Given some of my other reviews, I don’t think it’s any secret that I love good bluegrass. I maintain that there’s something special — almost magical — about the way a small group of acoustic instruments can fit together when played with seething, reckless abandon. Bluegrass is a kind of music that needs physical control over the instrument and a keen ear, knowing when to lighten strums so the instrument soloing can be clearly heard. Punch Brothers (who are not real brothers) show incredible bluegrass prowess, digging deep into the necessary roots of a music that is very root-based, and providing on this record a whirling and breakneck album that truly shines on its many abstract tunes.

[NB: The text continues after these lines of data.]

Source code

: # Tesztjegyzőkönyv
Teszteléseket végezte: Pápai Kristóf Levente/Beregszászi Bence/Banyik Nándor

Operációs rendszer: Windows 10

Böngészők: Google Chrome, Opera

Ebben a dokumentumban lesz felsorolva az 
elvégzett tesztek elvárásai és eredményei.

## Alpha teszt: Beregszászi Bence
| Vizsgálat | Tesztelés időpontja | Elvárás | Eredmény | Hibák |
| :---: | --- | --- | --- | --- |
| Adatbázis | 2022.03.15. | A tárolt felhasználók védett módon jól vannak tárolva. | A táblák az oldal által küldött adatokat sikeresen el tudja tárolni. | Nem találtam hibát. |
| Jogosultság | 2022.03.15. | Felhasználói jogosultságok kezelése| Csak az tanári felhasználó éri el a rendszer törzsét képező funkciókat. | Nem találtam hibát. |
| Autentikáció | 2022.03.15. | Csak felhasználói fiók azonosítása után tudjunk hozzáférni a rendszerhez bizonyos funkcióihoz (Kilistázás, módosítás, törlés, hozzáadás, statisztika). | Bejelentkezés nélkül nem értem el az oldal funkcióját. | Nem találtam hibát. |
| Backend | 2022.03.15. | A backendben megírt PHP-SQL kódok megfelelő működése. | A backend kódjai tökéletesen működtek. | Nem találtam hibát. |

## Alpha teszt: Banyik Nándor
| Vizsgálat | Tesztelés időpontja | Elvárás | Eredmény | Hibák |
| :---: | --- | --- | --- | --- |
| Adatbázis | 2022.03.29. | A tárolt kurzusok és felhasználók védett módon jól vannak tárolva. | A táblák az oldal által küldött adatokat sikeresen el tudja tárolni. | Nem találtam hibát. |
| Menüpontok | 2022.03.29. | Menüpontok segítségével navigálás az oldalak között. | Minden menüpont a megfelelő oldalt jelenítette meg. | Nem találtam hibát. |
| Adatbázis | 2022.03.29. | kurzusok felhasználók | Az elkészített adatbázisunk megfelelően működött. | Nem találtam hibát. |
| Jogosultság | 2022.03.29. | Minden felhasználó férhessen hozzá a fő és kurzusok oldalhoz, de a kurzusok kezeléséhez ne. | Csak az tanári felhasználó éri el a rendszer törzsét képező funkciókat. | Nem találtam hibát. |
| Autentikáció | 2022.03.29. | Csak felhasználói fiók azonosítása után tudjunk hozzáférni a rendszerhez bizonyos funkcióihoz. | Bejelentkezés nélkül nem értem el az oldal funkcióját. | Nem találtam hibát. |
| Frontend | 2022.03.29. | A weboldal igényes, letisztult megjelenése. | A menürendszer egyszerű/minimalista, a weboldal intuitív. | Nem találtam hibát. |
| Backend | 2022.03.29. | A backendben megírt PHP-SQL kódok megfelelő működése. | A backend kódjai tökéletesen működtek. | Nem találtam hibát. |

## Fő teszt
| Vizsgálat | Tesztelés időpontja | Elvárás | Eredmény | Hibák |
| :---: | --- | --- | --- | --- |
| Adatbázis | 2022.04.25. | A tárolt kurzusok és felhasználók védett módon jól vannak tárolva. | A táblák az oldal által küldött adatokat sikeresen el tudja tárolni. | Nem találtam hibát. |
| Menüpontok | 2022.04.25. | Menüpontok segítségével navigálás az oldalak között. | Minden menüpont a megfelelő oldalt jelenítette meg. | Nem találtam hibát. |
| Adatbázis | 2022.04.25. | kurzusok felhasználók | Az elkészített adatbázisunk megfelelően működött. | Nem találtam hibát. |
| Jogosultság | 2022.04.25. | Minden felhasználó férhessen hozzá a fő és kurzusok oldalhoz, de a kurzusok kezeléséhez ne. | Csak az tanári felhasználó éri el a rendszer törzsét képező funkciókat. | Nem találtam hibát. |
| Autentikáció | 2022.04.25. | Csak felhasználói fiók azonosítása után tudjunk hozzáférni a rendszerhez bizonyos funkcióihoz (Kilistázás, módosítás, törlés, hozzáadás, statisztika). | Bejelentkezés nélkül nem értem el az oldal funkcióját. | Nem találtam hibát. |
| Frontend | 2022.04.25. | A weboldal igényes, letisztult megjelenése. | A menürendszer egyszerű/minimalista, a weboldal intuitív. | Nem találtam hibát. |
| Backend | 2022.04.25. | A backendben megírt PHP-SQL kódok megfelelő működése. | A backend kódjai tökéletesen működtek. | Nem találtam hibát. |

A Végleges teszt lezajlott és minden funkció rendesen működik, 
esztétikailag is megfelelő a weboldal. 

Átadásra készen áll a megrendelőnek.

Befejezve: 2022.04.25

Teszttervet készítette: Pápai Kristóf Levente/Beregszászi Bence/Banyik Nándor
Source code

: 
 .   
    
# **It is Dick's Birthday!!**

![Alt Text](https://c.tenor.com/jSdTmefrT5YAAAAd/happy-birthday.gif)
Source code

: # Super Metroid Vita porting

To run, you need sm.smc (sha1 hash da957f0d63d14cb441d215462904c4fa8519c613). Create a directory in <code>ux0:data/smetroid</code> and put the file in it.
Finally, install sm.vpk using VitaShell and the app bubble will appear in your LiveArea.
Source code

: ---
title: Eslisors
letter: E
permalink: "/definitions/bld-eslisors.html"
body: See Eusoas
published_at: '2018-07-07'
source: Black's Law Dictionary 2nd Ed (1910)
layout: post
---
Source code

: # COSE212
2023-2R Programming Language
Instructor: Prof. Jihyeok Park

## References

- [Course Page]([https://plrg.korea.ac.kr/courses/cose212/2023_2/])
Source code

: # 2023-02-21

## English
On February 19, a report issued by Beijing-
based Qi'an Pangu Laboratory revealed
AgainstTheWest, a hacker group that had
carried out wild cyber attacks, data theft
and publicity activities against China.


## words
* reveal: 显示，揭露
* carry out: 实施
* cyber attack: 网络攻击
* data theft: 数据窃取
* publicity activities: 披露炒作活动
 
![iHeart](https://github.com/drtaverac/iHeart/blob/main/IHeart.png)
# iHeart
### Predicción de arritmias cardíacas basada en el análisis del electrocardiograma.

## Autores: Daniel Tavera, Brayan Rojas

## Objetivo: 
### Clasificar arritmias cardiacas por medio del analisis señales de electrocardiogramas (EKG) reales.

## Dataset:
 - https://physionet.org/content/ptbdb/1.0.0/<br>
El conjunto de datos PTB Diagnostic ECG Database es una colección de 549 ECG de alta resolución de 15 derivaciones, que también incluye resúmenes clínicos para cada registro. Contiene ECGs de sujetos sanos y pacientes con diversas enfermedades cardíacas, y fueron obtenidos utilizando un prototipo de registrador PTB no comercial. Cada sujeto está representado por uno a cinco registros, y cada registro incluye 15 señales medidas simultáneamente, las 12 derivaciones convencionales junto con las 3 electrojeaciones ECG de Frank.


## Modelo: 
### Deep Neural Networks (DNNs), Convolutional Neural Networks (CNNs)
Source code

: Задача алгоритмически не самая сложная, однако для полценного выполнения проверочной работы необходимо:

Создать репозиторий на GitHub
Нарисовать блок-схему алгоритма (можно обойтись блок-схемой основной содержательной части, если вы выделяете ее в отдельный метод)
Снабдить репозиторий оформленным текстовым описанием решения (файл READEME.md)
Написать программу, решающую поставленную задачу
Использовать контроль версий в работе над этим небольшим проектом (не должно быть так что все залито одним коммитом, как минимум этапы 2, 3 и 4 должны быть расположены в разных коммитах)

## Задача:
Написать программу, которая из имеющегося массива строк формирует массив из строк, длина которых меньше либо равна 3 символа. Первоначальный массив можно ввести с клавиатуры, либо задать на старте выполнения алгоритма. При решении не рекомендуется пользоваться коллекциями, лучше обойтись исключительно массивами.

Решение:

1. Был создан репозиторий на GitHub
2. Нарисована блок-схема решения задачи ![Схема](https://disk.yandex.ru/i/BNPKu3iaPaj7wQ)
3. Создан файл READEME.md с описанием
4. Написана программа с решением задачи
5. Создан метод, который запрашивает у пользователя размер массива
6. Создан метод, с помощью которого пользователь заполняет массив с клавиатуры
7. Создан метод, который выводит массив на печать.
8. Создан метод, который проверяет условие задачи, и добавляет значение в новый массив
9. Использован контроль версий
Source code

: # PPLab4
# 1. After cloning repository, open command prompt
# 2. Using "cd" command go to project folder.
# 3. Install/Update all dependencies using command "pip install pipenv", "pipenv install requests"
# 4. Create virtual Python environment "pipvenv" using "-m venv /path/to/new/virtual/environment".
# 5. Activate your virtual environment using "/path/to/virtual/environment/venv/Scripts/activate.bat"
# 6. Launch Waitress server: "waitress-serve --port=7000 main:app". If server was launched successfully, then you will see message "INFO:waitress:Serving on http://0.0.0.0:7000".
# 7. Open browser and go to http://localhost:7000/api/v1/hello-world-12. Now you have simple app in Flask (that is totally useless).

Who’s Feeling Young Now? opens with urgency on “Movement and Location,” a song that Bela Fleck could have and might wish he had written. Noam Pikelny’s banjo creates a hypnotic reeling backdrop with Paul Kowert’s bass line that Chris Thile’s soothing vocals stand out against to haunt the listener. With staccato violin, such a wall of sound is created that you might think there’s no way the band could get past it, but they do. “This Girl” brings the band back to a more “traditional” bluegrass sound, but even here there’s some discernable rock styling. “New York City” might be the most traditionally bluegrass original song on the album, with the instruments railing along with immediacy as Thile’s crooning and heartbreaking vocals round the song out.
But this album isn’t about traditional bluegrass. It’s about taking all of those great things rooted in tradition and modernizing them, stretching them into something that is still bluegrass at its core, but on the surface is something much different. Let’s just say it: how many bluegrass bands can cover Radiohead (“Kid A”) and do it really well? They even do cabaret rock with southern class: “Patchwork Girlfriend” belongs on a stage. With a stomping and bouncing rhythm and a screeching yet melodic fiddle, Thile muffles his vocals enough to create a dark imagery that is really just astounding.
There’s so much to listen for on this album. I rarely say this, but a review cannot do Who’s Feeling Young Now? justice. If you haven’t listened to it already, find it, buy it and listen. You’ll hear new elements with each turn. You wouldn’t think that five acoustic instruments would be able to do the kinds of things the Punch Brothers make them do. But they do — and so much more.